После этих слов Сократа наступило долгое молчание. Видно было, что и сам он размышляет над только что сказанным, и большинство из нас тоже. Потом Кебет и Симмий о чем-то коротко перемолвились друг с другом. Сократ приметил это и спросил:

– Что такое? Вы, верно, считаете, что сказанного недостаточно? Да, правда, остается еще немало сомнительных и слабых мест, если просмотреть все от начала до конца с нужным вниманием. Конечно, если у вас на уме что-нибудь другое, я молчу. Но если вы в затруднении из-за этого, не стесняйтесь, откройте свои соображения, если они кажутся вам более убедительными, наконец, примите в свой разговор и меня, если находите, что с моею помощью дело пойдет лучше.

На это Симмий отозвался так:

– Я скажу тебе, Сократ, все как есть. Мы уже давно оба в смущении и всё только подталкиваем друг друга, чтобы тебя спросить, потому что очень хотим услышать, что ты ответишь, да боимся причинить тебе огорчение – как бы наши вопросы не были тебе в тягость из-за нынешней беды.

Сократ слегка улыбнулся и сказал:

– Ах, Симмий, Симмий! До чего же трудно было бы мне убедить чужих людей, что я совсем не считаю бедою нынешнюю свою участь, если даже вас я не могу в этом убедить и вы опасаетесь, будто сегодня я расположен мрачнее, чем раньше, в течение всей жизни! Вам, верно, кажется, что даром прорицания я уступаю лебедям, которые, как почуют близкую смерть, заводят песнь такую громкую и прекрасную, какой никогда еще не певали: они ликуют оттого, что скоро отойдут к богу, которому служат. А люди из-за собственного страха перед смертью возводят напраслину и на лебедей, утверждая, что они якобы оплакивают свою смерть и что скорбь вдохновляет их на предсмертную песнь. Им и невдомек, этим людям, что ни одна птица не поет, когда страдает от голода, или холода, или иной какой нужды, – даже соловей, даже ласточка или удод, хотя про них и рассказывают, будто они поют, оплакивая свое горе. Но, по-моему, это выдумка – и про них, и про лебедей. Лебеди принадлежат Аполлону, и потому – вещие птицы – они провидят блага, ожидающие их в Аиде, и поют, и радуются в этот последний свой день, как никогда прежде. Но я и себя, вместе с лебедями, считаю рабом того же господина и служителем того же бога, я верю, что и меня мой владыка наделил даром пророчества не хуже, чем лебедей, и не сильнее, чем они, горюю, расставаясь с жизнью. Так что вы можете говорить и спрашивать о чем хотите, пока вам не препятствуют Одиннадцать, поставленные афинянами.

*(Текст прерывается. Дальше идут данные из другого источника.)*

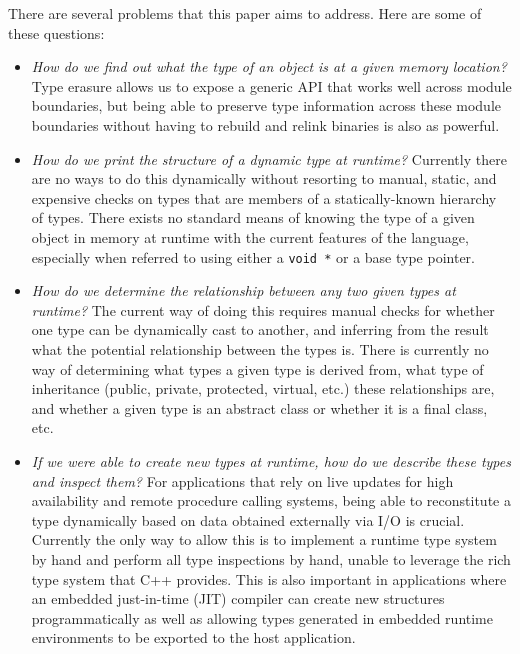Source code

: \documentclass[10pt,a4paper]{article}
\begin{document}
There are several problems that this paper aims to address. Here are some of
these questions:

\begin{itemize}
\item \emph{How do we find out what the type of an object is at a given memory
location?}  Type erasure allows us to expose a generic API that works well
across module boundaries, but being able to preserve type information across
these module boundaries without having to rebuild and relink binaries is also as
powerful.

\item \emph{How do we print the structure of a dynamic type at runtime?}
Currently there are no ways to do this dynamically without resorting to manual,
static, and expensive checks on types that are members of a statically-known
hierarchy of types. There exists no standard means of knowing the type of a
given object in memory at runtime with the current features of the language,
especially when referred to using either a \verb+void *+ or a base type pointer.

\item \emph{How do we determine the relationship between any two given types at
runtime?} The current way of doing this requires manual checks for whether one
type can be dynamically cast to another, and inferring from the result what the
potential relationship between the types is. There is currently no way of
determining what types a given type is derived from, what type of inheritance
(public, private, protected, virtual, etc.) these relationships are, and whether
a given type is an abstract class or whether it is a final class, etc.

\item \emph{If we were able to create new types at runtime, how do we describe
these types and inspect them?} For applications that rely on live updates for
high availability and remote procedure calling systems, being able to
reconstitute a type dynamically based on data obtained externally via I/O is
crucial. Currently the only way to allow this is to implement a runtime type
system by hand and perform all type inspections by hand, unable to leverage the
rich type system that C++ provides. This is also important in applications where
an embedded just-in-time (JIT) compiler can create new structures
programmatically as well as allowing types generated in embedded runtime
environments to be exported to the host application.
\end{itemize}
\end{document}
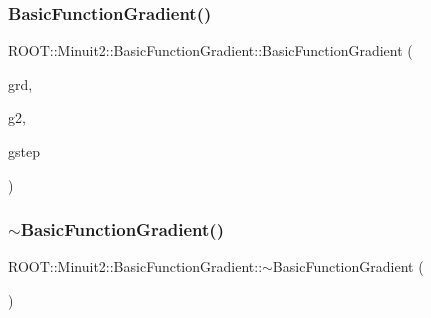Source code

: \subsubsection{\texorpdfstring{BasicFunctionGradient()}{BasicFunctionGradient()}\hspace{0.1cm}{\footnotesize\ttfamily [11/12]}}
{\footnotesize\ttfamily R\+O\+O\+T\+::\+Minuit2\+::\+Basic\+Function\+Gradient\+::\+Basic\+Function\+Gradient (\begin{DoxyParamCaption}\item[{const \mbox{\hyperlink{namespaceROOT_1_1Minuit2_a62ed97730a1ca8d3fbaec64a19aa11c9}{Mn\+Algebraic\+Vector}} \&}]{grd,  }\item[{const \mbox{\hyperlink{namespaceROOT_1_1Minuit2_a62ed97730a1ca8d3fbaec64a19aa11c9}{Mn\+Algebraic\+Vector}} \&}]{g2,  }\item[{const \mbox{\hyperlink{namespaceROOT_1_1Minuit2_a62ed97730a1ca8d3fbaec64a19aa11c9}{Mn\+Algebraic\+Vector}} \&}]{gstep }\end{DoxyParamCaption})\hspace{0.3cm}{\ttfamily [inline]}}

\mbox{\label{classROOT_1_1Minuit2_1_1BasicFunctionGradient_a55ce8afeb4e559cf2d2c88aca167b524}} 
\subsubsection{\texorpdfstring{$\sim$BasicFunctionGradient()}{~BasicFunctionGradient()}\hspace{0.1cm}{\footnotesize\ttfamily [3/3]}}
{\footnotesize\ttfamily R\+O\+O\+T\+::\+Minuit2\+::\+Basic\+Function\+Gradient\+::$\sim$\+Basic\+Function\+Gradient (\begin{DoxyParamCaption}{ }\end{DoxyParamCaption})\hspace{0.3cm}{\ttfamily [inline]}}

\mbox{\label{classROOT_1_1Minuit2_1_1BasicFunctionGradient_a1193087c872c26bca560f069f2efc353}} 

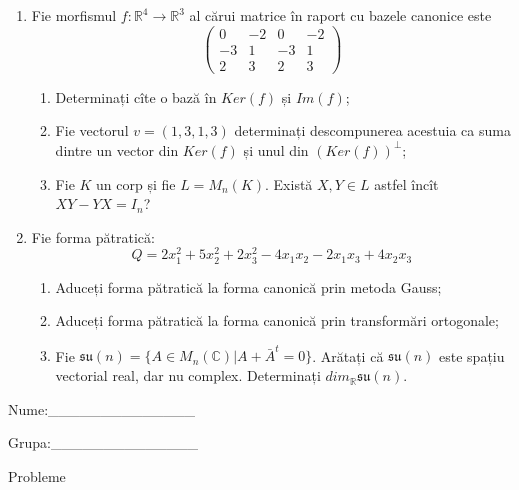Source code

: \documentclass{article}
\begin{document}
\begin{enumerate}
 \item Fie morfismul $f:\mathbb{R}^4 \to \mathbb{R}^3$ al cărui matrice în raport cu bazele canonice este
$$\begin{pmatrix}
0&-2&0&-2\\
-3&1&-3&1\\
2&3&2&3
\end{pmatrix}$$

\begin{enumerate}
\item Determinați cîte o bază în $Ker(f)$ și $Im(f)$;
\item Fie vectorul $v=(1,3,1,3)$ determinați descompunerea acestuia ca suma dintre un vector din $Ker(f)$ și unul din $(Ker(f))^\perp$;
\item Fie $K$ un corp și fie $L=M_n(K)$. Există $X,Y \in L$ astfel încît $XY-YX=I_n$?  
\end{enumerate}
\item Fie forma pătratică:
$$Q= 2x_1^2+5x_2^2+2x_3^2-4x_1x_2-2x_1x_3+4x_2x_3$$

\begin{enumerate}
\item Aduceți forma pătratică la forma canonică prin metoda Gauss;
\item Aduceți forma pătratică la forma canonică prin transformări ortogonale;
\item Fie $\mathfrak{su}(n)=\{ A \in M_n(\mathbb{C}) | A+\bar{A}^t=0\}$. Arătați că $\mathfrak{su}(n)$ este spațiu vectorial real, dar nu complex.
Determinați $dim_{\mathbb{R}}\mathfrak{su}(n)$.
\end{enumerate}
\end{enumerate}
\newpage
\begin{flushright}
Nume:\_\_\_\_\_\_\_\_\_\_\_\_\_\_
 
 
Grupa:\_\_\_\_\_\_\_\_\_\_\_\_\_\_
\end{flushright}
\begin{center}
\vspace{2cm}
{\Large Probleme}
\vspace{2cm}
\end{center}
\end{document}
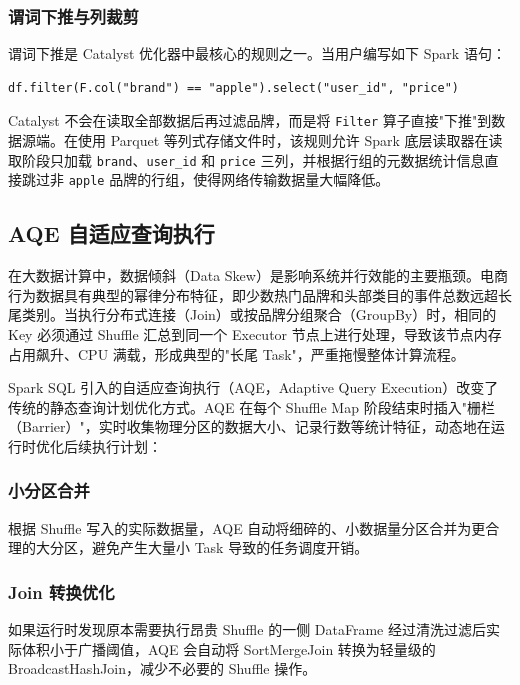 \subsubsection{谓词下推与列裁剪}

谓词下推是 Catalyst 优化器中最核心的规则之一。当用户编写如下 Spark 语句：
\begin{lstlisting}[style=codexcode]
df.filter(F.col("brand") == "apple").select("user_id", "price")
\end{lstlisting}
Catalyst 不会在读取全部数据后再过滤品牌，而是将 \texttt{Filter} 算子直接"下推"到数据源端。在使用 Parquet 等列式存储文件时，该规则允许 Spark 底层读取器在读取阶段只加载 \texttt{brand}、\texttt{user\_id} 和 \texttt{price} 三列，并根据行组的元数据统计信息直接跳过非 \texttt{apple} 品牌的行组，使得网络传输数据量大幅降低。

\subsection{AQE 自适应查询执行}

在大数据计算中，数据倾斜（Data Skew）是影响系统并行效能的主要瓶颈。电商行为数据具有典型的幂律分布特征，即少数热门品牌和头部类目的事件总数远超长尾类别。当执行分布式连接（Join）或按品牌分组聚合（GroupBy）时，相同的 Key 必须通过 Shuffle 汇总到同一个 Executor 节点上进行处理，导致该节点内存占用飙升、CPU 满载，形成典型的"长尾 Task"，严重拖慢整体计算流程。

Spark SQL 引入的自适应查询执行（AQE，Adaptive Query Execution）改变了传统的静态查询计划优化方式。AQE 在每个 Shuffle Map 阶段结束时插入"栅栏（Barrier）"，实时收集物理分区的数据大小、记录行数等统计特征，动态地在运行时优化后续执行计划：

\subsubsection{小分区合并}

根据 Shuffle 写入的实际数据量，AQE 自动将细碎的、小数据量分区合并为更合理的大分区，避免产生大量小 Task 导致的任务调度开销。

\subsubsection{Join 转换优化}

如果运行时发现原本需要执行昂贵 Shuffle 的一侧 DataFrame 经过清洗过滤后实际体积小于广播阈值，AQE 会自动将 SortMergeJoin 转换为轻量级的 BroadcastHashJoin，减少不必要的 Shuffle 操作。

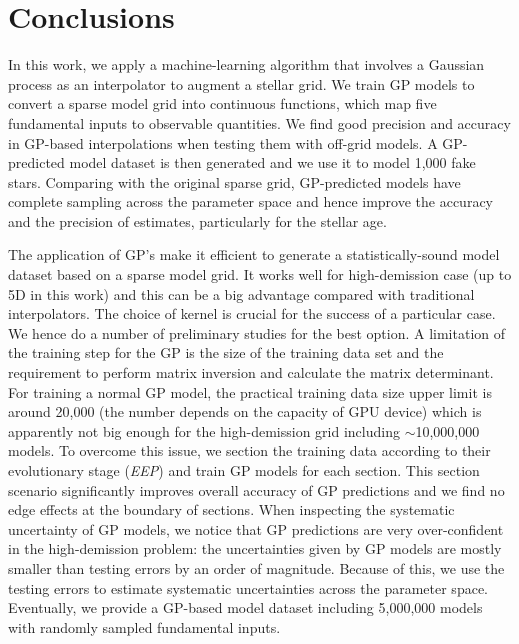 \section{Conclusions}\label{sec:conclusion}

In this work, we apply a machine-learning algorithm that involves a Gaussian process as an interpolator to augment a stellar grid. We train GP models to convert a sparse model grid into continuous functions, which map five fundamental inputs to observable quantities. We find good precision and accuracy in GP-based interpolations when testing them with off-grid models. A GP-predicted model dataset is then generated and we use it to model 1,000 fake stars. Comparing with the original sparse grid, GP-predicted models have complete sampling across the parameter space and hence improve the accuracy and the precision of estimates, particularly for the stellar age.

The application of GP's make it efficient to generate a statistically-sound model dataset based on a sparse model grid. It works well for high-demission case (up to 5D in this work) and this can be a big advantage compared with traditional interpolators. The choice of kernel is crucial for the success of a particular case. We hence do a number of preliminary studies for the best option. A limitation of the training step for the GP is the size of the training data set and the requirement to perform matrix inversion and calculate the matrix determinant. For training a normal GP model, the practical training data size upper limit is around 20,000 (the number depends on the capacity of GPU device) which is apparently not big enough for the high-demission grid including $\sim$10,000,000 models. To overcome this issue, we section the training data according to their evolutionary stage ({\it EEP}) and train GP models for each section. This section scenario significantly improves overall accuracy of GP predictions and we find no edge effects at the boundary of sections. When inspecting the systematic uncertainty of GP models, we notice that GP predictions are very over-confident in the high-demission problem: the uncertainties given by GP models are mostly smaller than testing errors by an order of magnitude. Because of this,  we use the testing errors to estimate systematic uncertainties across the parameter space. Eventually, we provide a GP-based model dataset including 5,000,000 models with randomly sampled fundamental inputs.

– Что ж, прекрасно, – начал Симмий, – в таком случае и я объясню тебе, в чём мои затруднения, и Кебет не скроет, что из сказанного сегодня кажется ему неприемлемым. Мне думается, Сократ, – как, впрочем, может быть, и тебе самому, – что приобрести точное знание о подобных вещах в этой жизни либо невозможно, либо до крайности трудно, но в то же время было бы позорным малодушием не испытать и не проверить всеми способами существующие на этот счет взгляды и отступиться, пока возможности для исследования не исчерпаны до конца. Значит, нужно достигнуть одного из двух: узнать истину от других или отыскать ее самому либо же, если ни первое, ни второе невозможно, принять самое лучшее и самое надежное из человеческих учений и на нем, точно на плоту, попытаться переплыть через жизнь, если уже не удастся переправиться на более устойчивом и надежном судне – на каком-нибудь божественном учении. Поэтому я теперь наберусь смелости и задам свой вопрос, тем более что ты и сам велишь: я не хочу потом укорять себя за то, что теперь промолчал. Да, Сократ, я и сам размышляю над твоими словами, и вместе с ним, с Кебетом, и мне кажется, они не вполне убедительны.

А Сократ на это:

– Может быть, тебе и правильно кажется, друг, но только скажи, в чем именно "не вполне"?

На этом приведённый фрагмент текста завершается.